**Problem to work on:** Repeat the records exactly, minus the pictures.
● ● ●
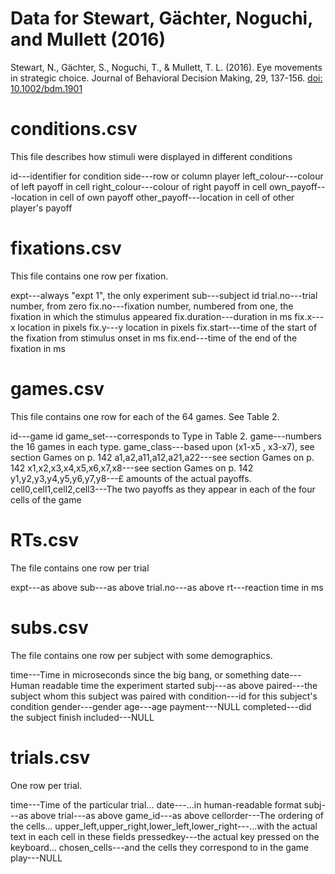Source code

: # Data for Stewart, Gächter, Noguchi, and  Mullett (2016)

Stewart, N., Gächter, S., Noguchi, T., & Mullett, T. L. (2016). Eye movements in strategic choice. Journal of Behavioral Decision Making, 29, 137-156. [doi: 10.1002/bdm.1901](http://dx.doi.org/10.1002/bdm.1901)

# conditions.csv

This file describes how stimuli were displayed in different conditions

id---identifier for condition
side---row or column player
left_colour---colour of left payoff in cell
right_colour---colour of right payoff in cell
own_payoff---location in cell of own payoff
other_payoff---location in cell of other player's payoff



# fixations.csv

This file contains one row per fixation.

expt---always "expt 1", the only experiment
sub---subject id
trial.no---trial number, from zero
fix.no---fixation number, numbered from one, the fixation in which the stimulus appeared
fix.duration---duration in ms
fix.x---x location in pixels
fix.y---y location in pixels
fix.start---time of the start of the fixation from stimulus onset in ms
fix.end---time of the end of the fixation in ms



# games.csv

This file contains one row for each of the 64 games. See Table 2.

id---game id
game_set---corresponds to Type in Table 2.
game---numbers the 16 games in each type.
game_class---based upon (x1-x5 , x3-x7), see section Games on p. 142
a1,a2,a11,a12,a21,a22---see section Games on p. 142
x1,x2,x3,x4,x5,x6,x7,x8---see section Games on p. 142
y1,y2,y3,y4,y5,y6,y7,y8---£ amounts of the actual payoffs.
cell0,cell1,cell2,cell3---The two payoffs as they appear in each of the four cells of the game




# RTs.csv

The file contains one row per trial

expt---as above
sub---as above
trial.no---as above
rt---reaction time in ms




# subs.csv

The file contains one row per subject with some demographics.

time---Time in microseconds since the big bang, or something
date---Human readable time the experiment started
subj---as above
paired---the subject whom this subject was paired with
condition---id for this subject's condition
gender---gender
age---age
payment---NULL
completed---did the subject finish
included---NULL




# trials.csv

One row per trial.

time---Time of the particular trial...
date---...in human-readable format
subj---as above
trial---as above
game_id---as above
cellorder---The ordering of the cells...
upper_left,upper_right,lower_left,lower_right---...with the actual text in each cell in these fields
pressedkey---the actual key pressed on the keyboard...
chosen_cells---and the cells they correspond to in the game
play---NULL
● ● ●
**Solution to this task:**
Source code

: # Data for Stewart, Gächter, Noguchi, and  Mullett (2016)

Stewart, N., Gächter, S., Noguchi, T., & Mullett, T. L. (2016). Eye movements in strategic choice. Journal of Behavioral Decision Making, 29, 137-156. [doi: 10.1002/bdm.1901](http://dx.doi.org/10.1002/bdm.1901)

# conditions.csv

This file describes how stimuli were displayed in different conditions

id---identifier for condition
side---row or column player
left_colour---colour of left payoff in cell
right_colour---colour of right payoff in cell
own_payoff---location in cell of own payoff
other_payoff---location in cell of other player's payoff



# fixations.csv

This file contains one row per fixation.

expt---always "expt 1", the only experiment
sub---subject id
trial.no---trial number, from zero
fix.no---fixation number, numbered from one, the fixation in which the stimulus appeared
fix.duration---duration in ms
fix.x---x location in pixels
fix.y---y location in pixels
fix.start---time of the start of the fixation from stimulus onset in ms
fix.end---time of the end of the fixation in ms



# games.csv

This file contains one row for each of the 64 games. See Table 2.

id---game id
game_set---corresponds to Type in Table 2.
game---numbers the 16 games in each type.
game_class---based upon (x1-x5 , x3-x7), see section Games on p. 142
a1,a2,a11,a12,a21,a22---see section Games on p. 142
x1,x2,x3,x4,x5,x6,x7,x8---see section Games on p. 142
y1,y2,y3,y4,y5,y6,y7,y8---£ amounts of the actual payoffs.
cell0,cell1,cell2,cell3---The two payoffs as they appear in each of the four cells of the game




# RTs.csv

The file contains one row per trial

expt---as above
sub---as above
trial.no---as above
rt---reaction time in ms




# subs.csv

The file contains one row per subject with some demographics.

time---Time in microseconds since the big bang, or something
date---Human readable time the experiment started
subj---as above
paired---the subject whom this subject was paired with
condition---id for this subject's condition
gender---gender
age---age
payment---NULL
completed---did the subject finish
included---NULL




# trials.csv

One row per trial.

time---Time of the particular trial...
date---...in human-readable format
subj---as above
trial---as above
game_id---as above
cellorder---The ordering of the cells...
upper_left,upper_right,lower_left,lower_right---...with the actual text in each cell in these fields
pressedkey---the actual key pressed on the keyboard...
chosen_cells---and the cells they correspond to in the game
play---NULL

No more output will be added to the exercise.